Tout d’abord le projet s’inscrit
dans une aire urbaine de 400 000 habitants avec des entreprises industrielles
importantes (Michelin) et un site naturel périphérique, la chaîne des Volcans
d’Auvergne.
L’action a été portée en Maîtrise
d’Ouvrage Publique par un Syndicat Mixte de Transport qui rassemble les
autorités territoriales publiques. Cette structure, qui est aussi Autorité
Organisatrice de Transport compte 80 agents dont 40 cadres, plus des assistances
techniques telles Ingerop et Systra.
Les caractéristiques de la ligne
de tramway sont les suivantes :
- population desservie :
63 % des étudiants soit 20 200 sur 32 000, 17 000 scolaires, 10 établissements
de santé sur 18, 7 stades, 5 complexes sportifs, 2 piscines, 1 patinoire, 75 000
habitants et 55 000 emplois à moins de 300 mètres,
- connexions avec la
ligne : 5 parcs relais : tramway et véhicules particuliers, 7 pôles d’échanges
intermodaux, lieux de connexion entre le tramway, le train, les bus urbains, les
cars interurbains, les vélos, les taxis, réseau de bus restructuré,
- le matériel roulant :
tramway sur pneumatiques : silence, adhérence, souplesse, suspension naturelle,
maintenance facile, légèreté de roulement ( 7 tonnes par essieu, 6 bars de
pression au sol, 75 kg par galet),rail unique de guidage, modularité sur mesure,
gamme évolutive, rebroussement (véhicule bi-directionnel), rayon de giration
faible, définition du véhicule (largeur 2,20 m, hauteur 2,95 m, 70 % de surfaces
vitrées, plancher bas intégral avec une hauteur de 25 cm, mode électrique
respectueux de l’environnement, emprise de la double voie d’environ 5 m soit 30
% de gain d’espace aménageable, système de guidage par galets, capacité totale
d’environ 200 personnes,
- éléments périphériques :
accessibilité handicapés, stations de tramway avec services : signalétique,
horloge, système d’information voyageurs, informations (horaires, plan du
réseau), plan du quartier, borne d’appel sécurité, distributeur de titres de
transport, local technique, le Centre de Maintenance : équipement mixte tramway
et bus de 55 000 m², architecture marquée dans un quartier d’habitat social, 90
emplois liés au Centre de Maintenance, écogestion (capteurs photovoltaïques en
toiture pour la production d’énergie électrique), aménagements urbains : places,
terrasses et commerces, autres réalisations : 3 sites en Italie, une ligne en
Chine (Est de Pékin).
3-
En quoi une ligne de tramway modernise-t-elle la ville ?

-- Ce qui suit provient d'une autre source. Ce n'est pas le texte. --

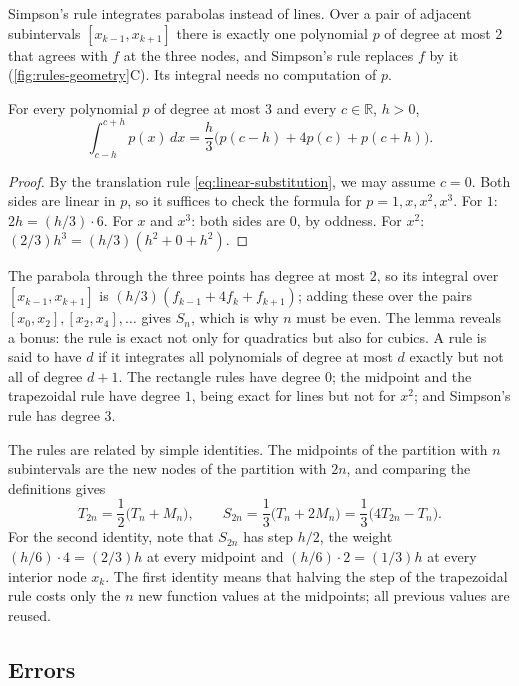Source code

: Simpson's rule integrates parabolas instead of lines. Over a pair of adjacent subintervals $[x_{k-1},x_{k+1}]$ there is exactly one polynomial $p$ of degree at most $2$ that agrees with $f$ at the three nodes, and Simpson's rule replaces $f$ by it (\cref{fig:rules-geometry}C). Its integral needs no computation of $p$.

\begin{lemma}
\label{lem:simpson-exact}
For every polynomial $p$ of degree at most $3$ and every $c\in\mathbb R$, $h>0$,
\[
\int_{c-h}^{c+h}p(x)\,dx=\frac h3\bigl(p(c-h)+4p(c)+p(c+h)\bigr).
\]
\end{lemma}

\begin{proof}
By the translation rule \eqref{eq:linear-substitution}, we may assume $c=0$. Both sides are linear in $p$, so it suffices to check the formula for $p=1,x,x^2,x^3$. For $1$: $2h=(h/3)\cdot6$. For $x$ and $x^3$: both sides are $0$, by oddness. For $x^2$: $(2/3)h^3=(h/3)(h^2+0+h^2)$.
\end{proof}

The parabola through the three points has degree at most $2$, so its integral over $[x_{k-1},x_{k+1}]$ is $(h/3)(f_{k-1}+4f_k+f_{k+1})$; adding these over the pairs $[x_0,x_2],[x_2,x_4],\ldots$ gives $S_n$, which is why $n$ must be even. The lemma reveals a bonus: the rule is exact not only for quadratics but also for cubics. A rule is said to have  $d$ if it integrates all polynomials of degree at most $d$ exactly but not all of degree $d+1$. The rectangle rules have degree $0$; the midpoint and the trapezoidal rule have degree $1$, being exact for lines but not for $x^2$; and Simpson's rule has degree $3$.

The rules are related by simple identities. The midpoints of the partition with $n$ subintervals are the new nodes of the partition with $2n$, and comparing the definitions gives
\begin{equation}
T_{2n}=\frac12\bigl(T_n+M_n\bigr),\qquad S_{2n}=\frac13\bigl(T_n+2M_n\bigr)=\frac13\bigl(4T_{2n}-T_n\bigr).
\label{eq:rule-relations}
\end{equation}
For the second identity, note that $S_{2n}$ has step $h/2$, the weight $(h/6)\cdot4=(2/3)h$ at every midpoint and $(h/6)\cdot2=(1/3)h$ at every interior node $x_k$. The first identity means that halving the step of the trapezoidal rule costs only the $n$ new function values at the midpoints; all previous values are reused.

\subsection{Errors}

La modernisation des transports
publics urbains (au sens large du terme) détermine une action sur l’ensemble de
ces composantes, agissant sur l’offre de service : administrations, autorités
organisatrices, entreprises et artisans, grands opérateurs…
S’agissant de la demande, celle-ci
évolue du déplacement traditionnel de type « domicile – travail », la mobilité
des populations s’exprime pour toutes ces composantes : les activités
professionnelles de journée, les activités commerciales plus « ouvertes » en
journée, les scolaires et les étudiants, la demande de mobilité en matière de
tourisme et de loisirs.
Le travail féminin,
l’accessibilité au transport public pour les handicapés et les Personnes à
Mobilité Réduite constituent, par exemple, d’autres domaines à considérer.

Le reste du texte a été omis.